• [Materials provided]
[Start of section]

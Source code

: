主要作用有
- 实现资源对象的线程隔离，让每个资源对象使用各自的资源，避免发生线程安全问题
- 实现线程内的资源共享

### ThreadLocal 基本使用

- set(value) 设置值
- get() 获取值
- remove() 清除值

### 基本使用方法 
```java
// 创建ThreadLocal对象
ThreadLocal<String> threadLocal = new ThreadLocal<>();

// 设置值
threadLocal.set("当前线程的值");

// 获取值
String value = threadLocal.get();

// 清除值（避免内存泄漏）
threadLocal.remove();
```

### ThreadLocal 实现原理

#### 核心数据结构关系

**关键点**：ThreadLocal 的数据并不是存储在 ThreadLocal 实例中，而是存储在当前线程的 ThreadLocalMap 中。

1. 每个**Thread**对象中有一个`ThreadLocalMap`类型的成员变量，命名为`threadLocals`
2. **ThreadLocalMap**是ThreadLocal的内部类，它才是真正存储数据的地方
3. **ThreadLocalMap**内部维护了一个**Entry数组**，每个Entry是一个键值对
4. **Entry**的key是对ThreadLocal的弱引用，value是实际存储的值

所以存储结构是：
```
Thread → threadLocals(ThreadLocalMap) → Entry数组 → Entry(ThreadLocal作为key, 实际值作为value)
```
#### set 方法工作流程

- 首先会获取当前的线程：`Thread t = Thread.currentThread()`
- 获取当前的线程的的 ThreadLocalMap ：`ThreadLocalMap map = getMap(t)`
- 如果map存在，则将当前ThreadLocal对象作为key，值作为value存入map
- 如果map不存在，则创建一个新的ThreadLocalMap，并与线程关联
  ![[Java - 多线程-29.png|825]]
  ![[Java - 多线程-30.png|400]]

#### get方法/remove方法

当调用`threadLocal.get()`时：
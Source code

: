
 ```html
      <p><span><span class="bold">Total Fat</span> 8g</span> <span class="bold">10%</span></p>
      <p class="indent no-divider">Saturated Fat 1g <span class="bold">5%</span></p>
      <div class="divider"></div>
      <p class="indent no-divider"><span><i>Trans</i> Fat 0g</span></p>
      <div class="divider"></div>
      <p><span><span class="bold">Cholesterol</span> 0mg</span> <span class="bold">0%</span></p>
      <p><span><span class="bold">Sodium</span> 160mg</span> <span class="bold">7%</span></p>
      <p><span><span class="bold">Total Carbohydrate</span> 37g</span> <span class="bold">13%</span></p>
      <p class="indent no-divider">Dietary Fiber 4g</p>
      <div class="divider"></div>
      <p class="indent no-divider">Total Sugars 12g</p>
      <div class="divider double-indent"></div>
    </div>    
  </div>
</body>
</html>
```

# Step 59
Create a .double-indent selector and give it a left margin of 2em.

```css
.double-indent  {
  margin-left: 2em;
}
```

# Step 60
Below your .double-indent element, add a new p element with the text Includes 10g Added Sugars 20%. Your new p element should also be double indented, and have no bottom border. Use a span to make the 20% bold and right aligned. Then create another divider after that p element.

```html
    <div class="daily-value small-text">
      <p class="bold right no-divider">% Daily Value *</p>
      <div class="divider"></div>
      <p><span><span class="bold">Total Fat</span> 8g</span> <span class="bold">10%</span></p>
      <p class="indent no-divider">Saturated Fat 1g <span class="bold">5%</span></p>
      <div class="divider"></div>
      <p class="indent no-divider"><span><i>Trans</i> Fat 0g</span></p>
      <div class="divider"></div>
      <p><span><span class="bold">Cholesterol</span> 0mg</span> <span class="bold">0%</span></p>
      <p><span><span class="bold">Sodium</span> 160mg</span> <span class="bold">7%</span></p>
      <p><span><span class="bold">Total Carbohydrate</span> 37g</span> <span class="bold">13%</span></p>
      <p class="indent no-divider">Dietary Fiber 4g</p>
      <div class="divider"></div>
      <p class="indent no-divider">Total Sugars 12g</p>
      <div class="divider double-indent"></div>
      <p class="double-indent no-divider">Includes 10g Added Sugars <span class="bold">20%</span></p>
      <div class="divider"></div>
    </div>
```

[End of section]

• [Exercise details] All lines in the records with the string "threadLocals" should be copied out.

• [Output for this exercise]
1. 每个**Thread**对象中有一个`ThreadLocalMap`类型的成员变量，命名为`threadLocals`
Thread → threadLocals(ThreadLocalMap) → Entry数组 → Entry(ThreadLocal作为key, 实际值作为value)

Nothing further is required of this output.